我想通过匹配文本框中的所有字段文本来检索数据。如果任何文本框为空,则应跳过。我尝试了以下PHP编码。但它没有用。任何人都知道是什么原因。

    <html>

    <?php
        $servername = "localhost";
        $username = "root";
        $password = "901230358v";
        $dbname = "my";

        // Create connection
        $conn = new mysqli($servername, $username, $password, $dbname);
        // Check connection
        if ($conn->connect_error) {
            die("Connection failed: " . $conn->connect_error);
        } 

if(isset($_POST['submit'])){

            $name = (!empty($_POST['D_ip']) ? mysql_real_escape_string($_POST['D_ip']) : false);
            $total_marks = (!empty($_POST['name']) ? mysql_real_escape_string($_POST['name']) : false);
            $rank = (!empty($_POST['state']) ? mysql_real_escape_string($_POST['state']) : false);

            $sql = "SELECT * FROM 'details' WHERE 1=1";

            if($name){
                $sql.=" AND 'IP' = ".$name;
            }

            if($total_marks){
                $sql.=" AND 'Name' = ".$total_marks;
            }

            if($rank){
                $sql.=" AND 'State' = ".$rank;
            }

            $result = $conn->query($sql); 

            if ($result->num_rows > 0) {
                // output data of each row
                while($row = $result->fetch_assoc()) {
                    echo "ip: " . $row["IP"]. " - Name: " . $row["Name"]. " -State: " . $row["State"]. "<br>";
                }
            } 
            else {
                echo "0 results";
            }
            $conn->close();
    } 
    ?>
    </html>

1 个答案:

答案 0 :(得分:0)

你有引用问题。不应引用表和列名称(如果需要,可以将它们放在反引号中,或者如果需要,可以将它们包含在特殊字符或保留字中)。必须引用字符串值。
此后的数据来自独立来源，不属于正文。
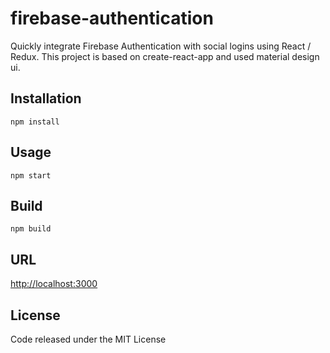 # firebase-authentication

Quickly integrate Firebase Authentication with social logins using React / Redux. This project is based on create-react-app and used material design ui.

## Installation

`npm install`

## Usage

`npm start`

## Build

`npm build`

## URL

<a href="http://localhost:3000" target="_blank">http://localhost:3000</a>

## License

Code released under the MIT License
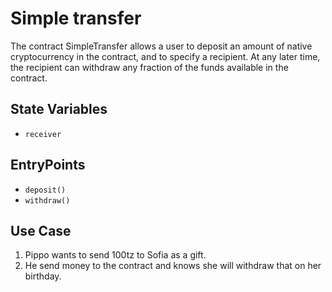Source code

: # Simple transfer
The contract SimpleTransfer allows a user to
deposit an amount of native cryptocurrency in the contract,
and to specify a recipient.
At any later time, the recipient can withdraw any fraction of the funds
available in the contract.
 
## State Variables
- `receiver` 

## EntryPoints
- `deposit()` 
- `withdraw()` 

## Use Case
1. Pippo wants to send 100tz to Sofia as a gift.
2. He send money to the contract and knows she will withdraw that on her birthday.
您还在混合API - 如果您使用的是mysqli,则必须使用mysqli_real_escape_string,而不是mysql_real_escape_string

if(isset($_POST['submit'])){

    $name = (!empty($_POST['D_ip']) ? $conn->real_escape_string($_POST['D_ip']) : false);
    $total_marks = (!empty($_POST['name']) ? $conn->real_escape_string($_POST['name']) : false);
    $rank = (!empty($_POST['state']) ? $conn->real_escape_string($_POST['state']) : false);

    $sql = "SELECT * FROM details WHERE 1=1";

    if($name){
        $sql.=" AND IP = '".$name."'";
    }

    if($total_marks){
        $sql.=" AND Name = '".$total_marks."'";
    }

    if($rank){
        $sql.=" AND `State` = '".$rank."'";
    }

    $result = $conn->query($sql) or die ($conn->error);

    if ($result->num_rows > 0) {
        // output data of each row
        while($row = $result->fetch_assoc()) {
            echo "ip: " . $row["IP"]. " - Name: " . $row["Name"]. " -State: " . $row["State"]. "<br>";
        }
    } 
    else {
        echo "0 results";
    }
    $conn->close();
}